» INFORMATION GIVEN:

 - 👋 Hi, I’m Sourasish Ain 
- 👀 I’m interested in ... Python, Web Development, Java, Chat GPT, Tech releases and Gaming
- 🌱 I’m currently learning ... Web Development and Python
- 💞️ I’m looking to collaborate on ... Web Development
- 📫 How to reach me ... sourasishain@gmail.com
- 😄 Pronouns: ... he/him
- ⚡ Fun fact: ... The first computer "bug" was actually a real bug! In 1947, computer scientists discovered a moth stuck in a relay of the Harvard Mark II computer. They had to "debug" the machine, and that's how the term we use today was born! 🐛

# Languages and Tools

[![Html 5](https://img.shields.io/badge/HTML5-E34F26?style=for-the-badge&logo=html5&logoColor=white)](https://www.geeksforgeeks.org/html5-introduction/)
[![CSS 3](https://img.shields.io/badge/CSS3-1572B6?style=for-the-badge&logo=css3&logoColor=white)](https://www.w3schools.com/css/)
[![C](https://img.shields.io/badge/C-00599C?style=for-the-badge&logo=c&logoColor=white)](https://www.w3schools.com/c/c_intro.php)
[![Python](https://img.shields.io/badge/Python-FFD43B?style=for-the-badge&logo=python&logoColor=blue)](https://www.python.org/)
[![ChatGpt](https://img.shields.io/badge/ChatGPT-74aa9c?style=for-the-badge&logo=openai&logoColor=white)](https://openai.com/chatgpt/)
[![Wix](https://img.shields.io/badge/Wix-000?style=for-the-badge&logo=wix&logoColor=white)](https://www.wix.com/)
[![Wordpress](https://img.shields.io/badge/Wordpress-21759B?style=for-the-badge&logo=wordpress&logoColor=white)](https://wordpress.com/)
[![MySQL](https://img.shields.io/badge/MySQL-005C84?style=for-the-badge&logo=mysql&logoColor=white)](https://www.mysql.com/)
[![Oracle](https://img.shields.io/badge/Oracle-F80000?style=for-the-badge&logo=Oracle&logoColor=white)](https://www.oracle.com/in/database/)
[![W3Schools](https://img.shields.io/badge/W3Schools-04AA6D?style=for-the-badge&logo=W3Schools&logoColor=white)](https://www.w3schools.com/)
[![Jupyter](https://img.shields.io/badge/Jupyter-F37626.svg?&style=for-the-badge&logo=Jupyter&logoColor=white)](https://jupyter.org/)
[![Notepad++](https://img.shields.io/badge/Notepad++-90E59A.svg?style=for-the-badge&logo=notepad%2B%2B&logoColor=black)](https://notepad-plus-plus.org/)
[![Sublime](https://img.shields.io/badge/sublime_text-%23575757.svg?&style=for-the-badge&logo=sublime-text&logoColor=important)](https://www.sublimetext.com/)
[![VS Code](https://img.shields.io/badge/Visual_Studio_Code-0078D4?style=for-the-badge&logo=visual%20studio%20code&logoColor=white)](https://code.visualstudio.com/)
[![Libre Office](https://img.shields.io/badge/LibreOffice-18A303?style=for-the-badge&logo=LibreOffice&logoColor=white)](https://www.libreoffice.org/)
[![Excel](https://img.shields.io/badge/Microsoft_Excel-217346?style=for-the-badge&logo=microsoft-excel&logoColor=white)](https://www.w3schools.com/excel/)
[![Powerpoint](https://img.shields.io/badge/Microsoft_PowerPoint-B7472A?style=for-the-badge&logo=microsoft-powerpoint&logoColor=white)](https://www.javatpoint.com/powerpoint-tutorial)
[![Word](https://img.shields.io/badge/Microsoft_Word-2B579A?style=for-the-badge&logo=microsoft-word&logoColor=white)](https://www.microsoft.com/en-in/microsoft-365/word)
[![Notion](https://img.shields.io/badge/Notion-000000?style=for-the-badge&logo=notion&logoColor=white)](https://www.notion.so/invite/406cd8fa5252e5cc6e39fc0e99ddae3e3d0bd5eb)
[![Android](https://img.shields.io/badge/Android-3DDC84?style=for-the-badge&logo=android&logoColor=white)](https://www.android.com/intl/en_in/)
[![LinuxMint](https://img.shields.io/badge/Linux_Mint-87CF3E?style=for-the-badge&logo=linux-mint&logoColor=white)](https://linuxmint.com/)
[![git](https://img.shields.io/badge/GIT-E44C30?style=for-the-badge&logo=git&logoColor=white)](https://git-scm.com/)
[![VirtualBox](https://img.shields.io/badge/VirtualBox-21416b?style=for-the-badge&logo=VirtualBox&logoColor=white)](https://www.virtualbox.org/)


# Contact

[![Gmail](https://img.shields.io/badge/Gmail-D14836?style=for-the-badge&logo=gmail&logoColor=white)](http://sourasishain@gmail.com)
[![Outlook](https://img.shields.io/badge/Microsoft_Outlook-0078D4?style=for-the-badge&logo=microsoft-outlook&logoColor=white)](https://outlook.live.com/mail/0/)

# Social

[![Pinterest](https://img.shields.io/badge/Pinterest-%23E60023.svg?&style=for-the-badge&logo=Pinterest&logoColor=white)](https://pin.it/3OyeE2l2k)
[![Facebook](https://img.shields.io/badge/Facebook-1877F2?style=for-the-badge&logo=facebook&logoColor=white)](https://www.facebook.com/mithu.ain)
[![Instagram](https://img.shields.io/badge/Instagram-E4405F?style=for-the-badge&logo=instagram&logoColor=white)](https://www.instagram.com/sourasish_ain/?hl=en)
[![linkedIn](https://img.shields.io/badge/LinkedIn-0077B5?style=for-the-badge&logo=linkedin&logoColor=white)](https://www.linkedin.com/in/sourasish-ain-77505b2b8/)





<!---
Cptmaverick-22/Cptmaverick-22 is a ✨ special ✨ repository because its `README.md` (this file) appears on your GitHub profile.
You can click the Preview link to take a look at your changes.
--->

» ASSIGNMENT: Every line of the material is to be set down again verbatim.

» SOLUTION FOR THIS EXERCISE:
 - 👋 Hi, I’m Sourasish Ain 
- 👀 I’m interested in ... Python, Web Development, Java, Chat GPT, Tech releases and Gaming
- 🌱 I’m currently learning ... Web Development and Python
- 💞️ I’m looking to collaborate on ... Web Development
- 📫 How to reach me ... sourasishain@gmail.com
- 😄 Pronouns: ... he/him
- ⚡ Fun fact: ... The first computer "bug" was actually a real bug! In 1947, computer scientists discovered a moth stuck in a relay of the Harvard Mark II computer. They had to "debug" the machine, and that's how the term we use today was born! 🐛

# Languages and Tools

[![Html 5](https://img.shields.io/badge/HTML5-E34F26?style=for-the-badge&logo=html5&logoColor=white)](https://www.geeksforgeeks.org/html5-introduction/)
[![CSS 3](https://img.shields.io/badge/CSS3-1572B6?style=for-the-badge&logo=css3&logoColor=white)](https://www.w3schools.com/css/)
[![C](https://img.shields.io/badge/C-00599C?style=for-the-badge&logo=c&logoColor=white)](https://www.w3schools.com/c/c_intro.php)
[![Python](https://img.shields.io/badge/Python-FFD43B?style=for-the-badge&logo=python&logoColor=blue)](https://www.python.org/)
[![ChatGpt](https://img.shields.io/badge/ChatGPT-74aa9c?style=for-the-badge&logo=openai&logoColor=white)](https://openai.com/chatgpt/)
[![Wix](https://img.shields.io/badge/Wix-000?style=for-the-badge&logo=wix&logoColor=white)](https://www.wix.com/)
[![Wordpress](https://img.shields.io/badge/Wordpress-21759B?style=for-the-badge&logo=wordpress&logoColor=white)](https://wordpress.com/)
[![MySQL](https://img.shields.io/badge/MySQL-005C84?style=for-the-badge&logo=mysql&logoColor=white)](https://www.mysql.com/)
[![Oracle](https://img.shields.io/badge/Oracle-F80000?style=for-the-badge&logo=Oracle&logoColor=white)](https://www.oracle.com/in/database/)
[![W3Schools](https://img.shields.io/badge/W3Schools-04AA6D?style=for-the-badge&logo=W3Schools&logoColor=white)](https://www.w3schools.com/)
[![Jupyter](https://img.shields.io/badge/Jupyter-F37626.svg?&style=for-the-badge&logo=Jupyter&logoColor=white)](https://jupyter.org/)
[![Notepad++](https://img.shields.io/badge/Notepad++-90E59A.svg?style=for-the-badge&logo=notepad%2B%2B&logoColor=black)](https://notepad-plus-plus.org/)
[![Sublime](https://img.shields.io/badge/sublime_text-%23575757.svg?&style=for-the-badge&logo=sublime-text&logoColor=important)](https://www.sublimetext.com/)
[![VS Code](https://img.shields.io/badge/Visual_Studio_Code-0078D4?style=for-the-badge&logo=visual%20studio%20code&logoColor=white)](https://code.visualstudio.com/)
[![Libre Office](https://img.shields.io/badge/LibreOffice-18A303?style=for-the-badge&logo=LibreOffice&logoColor=white)](https://www.libreoffice.org/)
[![Excel](https://img.shields.io/badge/Microsoft_Excel-217346?style=for-the-badge&logo=microsoft-excel&logoColor=white)](https://www.w3schools.com/excel/)
[![Powerpoint](https://img.shields.io/badge/Microsoft_PowerPoint-B7472A?style=for-the-badge&logo=microsoft-powerpoint&logoColor=white)](https://www.javatpoint.com/powerpoint-tutorial)
[![Word](https://img.shields.io/badge/Microsoft_Word-2B579A?style=for-the-badge&logo=microsoft-word&logoColor=white)](https://www.microsoft.com/en-in/microsoft-365/word)
[![Notion](https://img.shields.io/badge/Notion-000000?style=for-the-badge&logo=notion&logoColor=white)](https://www.notion.so/invite/406cd8fa5252e5cc6e39fc0e99ddae3e3d0bd5eb)
[![Android](https://img.shields.io/badge/Android-3DDC84?style=for-the-badge&logo=android&logoColor=white)](https://www.android.com/intl/en_in/)
[![LinuxMint](https://img.shields.io/badge/Linux_Mint-87CF3E?style=for-the-badge&logo=linux-mint&logoColor=white)](https://linuxmint.com/)
[![git](https://img.shields.io/badge/GIT-E44C30?style=for-the-badge&logo=git&logoColor=white)](https://git-scm.com/)
[![VirtualBox](https://img.shields.io/badge/VirtualBox-21416b?style=for-the-badge&logo=VirtualBox&logoColor=white)](https://www.virtualbox.org/)


# Contact

[![Gmail](https://img.shields.io/badge/Gmail-D14836?style=for-the-badge&logo=gmail&logoColor=white)](http://sourasishain@gmail.com)
[![Outlook](https://img.shields.io/badge/Microsoft_Outlook-0078D4?style=for-the-badge&logo=microsoft-outlook&logoColor=white)](https://outlook.live.com/mail/0/)

# Social

[![Pinterest](https://img.shields.io/badge/Pinterest-%23E60023.svg?&style=for-the-badge&logo=Pinterest&logoColor=white)](https://pin.it/3OyeE2l2k)
[![Facebook](https://img.shields.io/badge/Facebook-1877F2?style=for-the-badge&logo=facebook&logoColor=white)](https://www.facebook.com/mithu.ain)
[![Instagram](https://img.shields.io/badge/Instagram-E4405F?style=for-the-badge&logo=instagram&logoColor=white)](https://www.instagram.com/sourasish_ain/?hl=en)
[![linkedIn](https://img.shields.io/badge/LinkedIn-0077B5?style=for-the-badge&logo=linkedin&logoColor=white)](https://www.linkedin.com/in/sourasish-ain-77505b2b8/)





<!---
Cptmaverick-22/Cptmaverick-22 is a ✨ special ✨ repository because its `README.md` (this file) appears on your GitHub profile.
You can click the Preview link to take a look at your changes.
--->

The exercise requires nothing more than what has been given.